The U.S. healthcare system spends eight times as much to achieve the same life expectancy as in Chile and Costa Rica, he said. African American maternal mortality rates are almost double those in Thailand. According to recent data from the World Health Organization, he said, babies born in China today will live longer than babies born in the United States.
“If this council stands for anything, it is the principle of accountability,” he said. “The United States’ position, expressed by Ambassador Haley, seems to be that this council should do far more to hold certain states to account, but that it should exempt the United States and its key allies from any such accountability.”
In her letter Thursday, Haley touted the United States’ lowest unemployment rate in decades, and said the administration would continue to “pursue the pro-economic growth policies that are helping so many people find work.”
While Alston acknowledged that the U.S. economy is booming, he pointed out that millions of Americans struggle to survive on low wages and part-time jobs.
“The question is who is benefiting?” he said. “Expanding employment has created many jobs with no security, no healthcare, and often with below-subsistence wages. The benefits of economic growth are going overwhelmingly to the wealthy.”

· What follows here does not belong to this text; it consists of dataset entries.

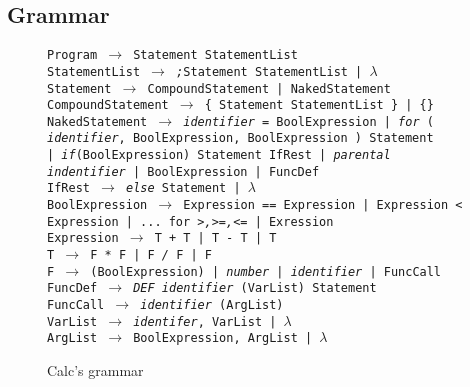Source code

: \documentclass{article}
\begin{document}
\subsection{Grammar}
\begin{figure}[H]
\texttt
{Program $\rightarrow$ Statement StatementList \\
StatementList $\rightarrow$ \textit{;}Statement StatementList | $\lambda$ \\
Statement $\rightarrow$ CompoundStatement | NakedStatement \\
CompoundStatement $\rightarrow$  \{ Statement StatementList \} | \{\} \\
NakedStatement $\rightarrow$ \textit{identifier} = BoolExpression 
| \textit{for} ( \textit{identifier}, BoolExpression, BoolExpression ) Statement \\
| \textit{if}(BoolExpression) Statement IfRest | \textit{parental} \textit{indentifier} | BoolExpression | FuncDef\\
IfRest  $\rightarrow$ \textit{else} Statement | $\lambda$ \\
BoolExpression $\rightarrow$ Expression \textit{==} Expression | Expression \textit{<} Expression | ... for \textit{>,>=,<=} | Exression \\
Expression $\rightarrow$ T \textit{+} T | T \textit{-} T | T \\
T $\rightarrow$ F \textit{*} F | F \textit{/} F | F \\
F $\rightarrow$ (BoolExpression) | \textit{number} | \textit{identifier} | FuncCall \\
FuncDef $\rightarrow$ \textit{DEF} \textit{identifier} (VarList) Statement \\
FuncCall $\rightarrow$ \textit{identifier} (ArgList) \\
VarList $\rightarrow$ \textit{identifer}, VarList | $\lambda$ \\
ArgList $\rightarrow$ BoolExpression, ArgList | $\lambda$ \\}
	\caption{Calc's grammar \label{fig:grammar}}
\end{figure}
\end{document}
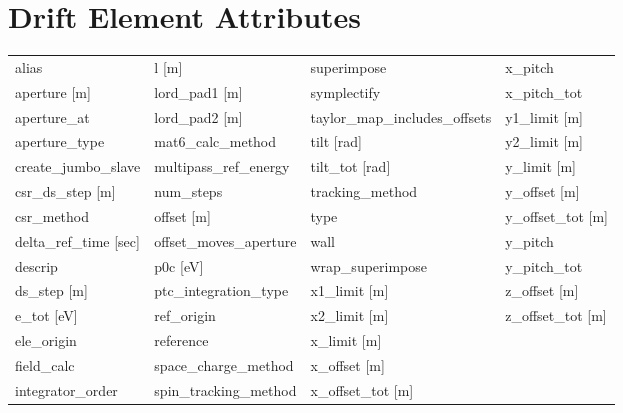  \section{Drift Element Attributes}
 \label{s:list.drift}
 
 \begin{tabular}{llll} \toprule
alias                            & l [m]                            & superimpose                      & x_pitch                          \\
aperture [m]                     & lord_pad1 [m]                    & symplectify                      & x_pitch_tot                      \\
aperture_at                      & lord_pad2 [m]                    & taylor_map_includes_offsets      & y1_limit [m]                     \\
aperture_type                    & mat6_calc_method                 & tilt [rad]                       & y2_limit [m]                     \\
create_jumbo_slave               & multipass_ref_energy             & tilt_tot [rad]                   & y_limit [m]                      \\
csr_ds_step [m]                  & num_steps                        & tracking_method                  & y_offset [m]                     \\
csr_method                       & offset [m]                       & type                             & y_offset_tot [m]                 \\
delta_ref_time [sec]             & offset_moves_aperture            & wall                             & y_pitch                          \\
descrip                          & p0c [eV]                         & wrap_superimpose                 & y_pitch_tot                      \\
ds_step [m]                      & ptc_integration_type             & x1_limit [m]                     & z_offset [m]                     \\
e_tot [eV]                       & ref_origin                       & x2_limit [m]                     & z_offset_tot [m]                 \\
ele_origin                       & reference                        & x_limit [m]                      &                                  \\
field_calc                       & space_charge_method              & x_offset [m]                     &                                  \\
integrator_order                 & spin_tracking_method             & x_offset_tot [m]                 &                                  \\
 \bottomrule
 \end{tabular}
 \vfill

Alston accused the Trump administration of pursuing welfare policies that deprived more Americans of health insurance, stigmatized those receiving government benefits, and imposed stricter requirements on social safety net protections, such as food stamps and Medicaid.
Just the day before Alston gave his presentation, he noted, the House of Representatives passed a controversial Farm Bill that would impose stricter work requirements on up to 7 million Americans who receive food stamps.
“The American dream of mobility is turning into the American illusion,” he said, “in which the rich get ever richer, and the middle classes don’t move.”
With the Trump administration declining to respond to Alston in Geneva, some advocates are pressuring state and local leaders to step up.
On Thursday, the American Civil Liberties Union of Southern California wrote a letter to Gov. Jerry Brown, Senate President Pro Tem Toni Atkins (D-San Diego) and Assembly Speaker Anthony Rendon (D-Paramount), urging them to work together to address extreme poverty in California.
One out of five California residents is poor, according to the Census Bureau's Supplemental Poverty Measure, which takes into account housing, food and medical expenses, and includes noncash government benefits as a form of income.
“As leaders of a state with the highest poverty rate in our nation, these violations of human rights principles are your responsibility to address,” wrote Clarissa Woo Hermosillo, the ACLU’s director of economic justice.
“Extreme poverty and rampant homelessness are not choices that the richest state in the richest nation in history needs to continue making,” she added. “Implementing these recommendations will go far in making sure — even when our federal government continues to fail — our state guarantees economic justice and basic human rights to all.
Alston, who toured Los Angeles’ skid row in December, notes in his report that L.A. failed to meet the minimum sanitation standards for its homeless that the U.N. High Commissioner for Refugees sets for refugee camps in Syria.
Officials in cities such as Los Angeles and San Francisco, Alston argues in his report, have exacerbated problems for the homeless with minor infraction notices that lead to warrants, unpayable fines and the stigma of a criminal conviction that can make it harder to find jobs and housing.